The core technical contribution is a recursive partitioning scheme that reduces GMMN to a series of stabbing problems. A stabbing problem asks for a minimum set of axis‑parallel hyperplanes that intersect (or “stab”) all the axis‑aligned boxes induced by the terminal pairs. The authors observe that each stabbing instance can be solved by invoking an RSA approximation algorithm: the hyperplanes correspond to the edges of a rectilinear arborescence that connects the terminals to a common root. By applying the known O(log n)‑approximation for RSA (which they also generalize to higher dimensions), they obtain an O(log n)‑approximation for each stabbing subproblem.

The recursive decomposition proceeds as follows. Choose a coordinate axis and split the point set at the median coordinate value, thereby creating two sub‑instances that lie on opposite sides of the median hyperplane. For each sub‑instance, the algorithm recursively solves the GMMN problem. The crucial observation is that the total cost contributed by the hyperplanes that cross the median can be bounded by the RSA‑based stabbing solution, which adds only an O(log n) factor. Since the recursion depth is at most d (the number of dimensions, because each level can be associated with a different axis), the approximation factor multiplies across levels, yielding the final O(log^{d+1} n) bound. In two dimensions the recursion depth is one, so the factor collapses to O(log n).

The paper also includes a detailed analysis of the RSA extension. By sorting terminals along each axis and constructing independent 1‑dimensional spanning trees, the authors combine these trees into a feasible rectilinear arborescence. This construction preserves the logarithmic approximation guarantee irrespective of the dimension, because the cost of each axis‑wise tree is bounded by the optimal RSA cost and the union of the trees introduces only a logarithmic overhead.
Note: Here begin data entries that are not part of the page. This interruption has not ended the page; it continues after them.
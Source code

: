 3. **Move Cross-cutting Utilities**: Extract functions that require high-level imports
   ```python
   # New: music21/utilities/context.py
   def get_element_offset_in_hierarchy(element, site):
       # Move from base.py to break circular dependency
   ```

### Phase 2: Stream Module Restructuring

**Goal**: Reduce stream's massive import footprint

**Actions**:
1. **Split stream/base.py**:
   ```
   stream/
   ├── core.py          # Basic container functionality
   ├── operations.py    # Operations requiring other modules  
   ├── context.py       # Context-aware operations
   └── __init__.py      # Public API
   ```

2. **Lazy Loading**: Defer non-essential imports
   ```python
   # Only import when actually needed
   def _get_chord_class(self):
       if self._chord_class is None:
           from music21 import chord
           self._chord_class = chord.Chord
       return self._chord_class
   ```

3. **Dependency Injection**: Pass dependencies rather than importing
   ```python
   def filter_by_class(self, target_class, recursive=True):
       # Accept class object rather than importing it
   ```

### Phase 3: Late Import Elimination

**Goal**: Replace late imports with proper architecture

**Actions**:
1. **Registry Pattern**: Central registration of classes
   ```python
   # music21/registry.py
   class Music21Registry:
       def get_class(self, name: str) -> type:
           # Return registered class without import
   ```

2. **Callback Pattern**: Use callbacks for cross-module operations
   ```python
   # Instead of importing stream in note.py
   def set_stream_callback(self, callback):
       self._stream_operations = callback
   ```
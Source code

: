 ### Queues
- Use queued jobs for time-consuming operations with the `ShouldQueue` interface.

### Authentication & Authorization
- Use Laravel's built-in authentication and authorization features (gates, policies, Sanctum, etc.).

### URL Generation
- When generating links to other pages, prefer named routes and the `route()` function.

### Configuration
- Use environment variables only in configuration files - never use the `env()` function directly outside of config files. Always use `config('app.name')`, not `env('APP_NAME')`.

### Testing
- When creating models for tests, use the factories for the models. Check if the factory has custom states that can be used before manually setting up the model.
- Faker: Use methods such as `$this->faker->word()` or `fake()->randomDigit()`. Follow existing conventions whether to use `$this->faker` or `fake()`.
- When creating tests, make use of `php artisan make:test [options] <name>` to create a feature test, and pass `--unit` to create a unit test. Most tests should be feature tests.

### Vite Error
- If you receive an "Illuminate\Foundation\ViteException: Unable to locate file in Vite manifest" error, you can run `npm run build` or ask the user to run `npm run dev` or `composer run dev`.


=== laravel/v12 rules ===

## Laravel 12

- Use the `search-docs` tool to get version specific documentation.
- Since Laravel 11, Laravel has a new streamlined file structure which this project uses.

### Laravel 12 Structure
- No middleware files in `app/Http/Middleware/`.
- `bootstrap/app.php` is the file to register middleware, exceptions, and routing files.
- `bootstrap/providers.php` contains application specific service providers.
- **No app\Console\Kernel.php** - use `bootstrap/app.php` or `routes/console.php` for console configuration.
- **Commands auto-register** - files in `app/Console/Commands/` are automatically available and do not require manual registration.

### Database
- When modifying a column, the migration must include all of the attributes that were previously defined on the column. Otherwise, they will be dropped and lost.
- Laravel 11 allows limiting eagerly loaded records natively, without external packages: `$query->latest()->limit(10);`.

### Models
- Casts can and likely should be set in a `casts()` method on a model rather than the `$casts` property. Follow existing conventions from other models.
Complexity-wise, the algorithm runs in polynomial time; the dominant operations are sorting (O(n log n)) and solving the RSA subproblems (each also polynomial). The dependence on the dimension appears only in the exponent of the logarithmic factor, not in the polynomial term, making the approach practical for moderate‑dimensional instances such as 3‑D logistics networks or 4‑D VLSI routing problems.

The authors discuss implementation considerations, noting that the median splits and the RSA subroutines are highly parallelizable, which can further accelerate the method on modern multicore or GPU platforms. They also point out that the recursive structure naturally yields a hierarchical network, which may be advantageous for applications requiring multi‑level routing or incremental updates.

In the concluding section, the paper outlines several open directions: achieving a dimension‑independent constant‑factor approximation for GMMN, improving the exponent from d + 1 to d or lower, and exploiting special geometric configurations (e.g., grid‑like or clustered terminals) to obtain tighter bounds. The authors suggest that a deeper combinatorial understanding of the relationship between GMMN and RSA could lead to unified frameworks applicable to a broader class of rectilinear network design problems. Overall, the work represents a significant step forward by breaking the long‑standing barrier of only polynomial‑factor approximations in higher dimensions and delivering the first polylogarithmic‑approximation algorithm for the generalized problem.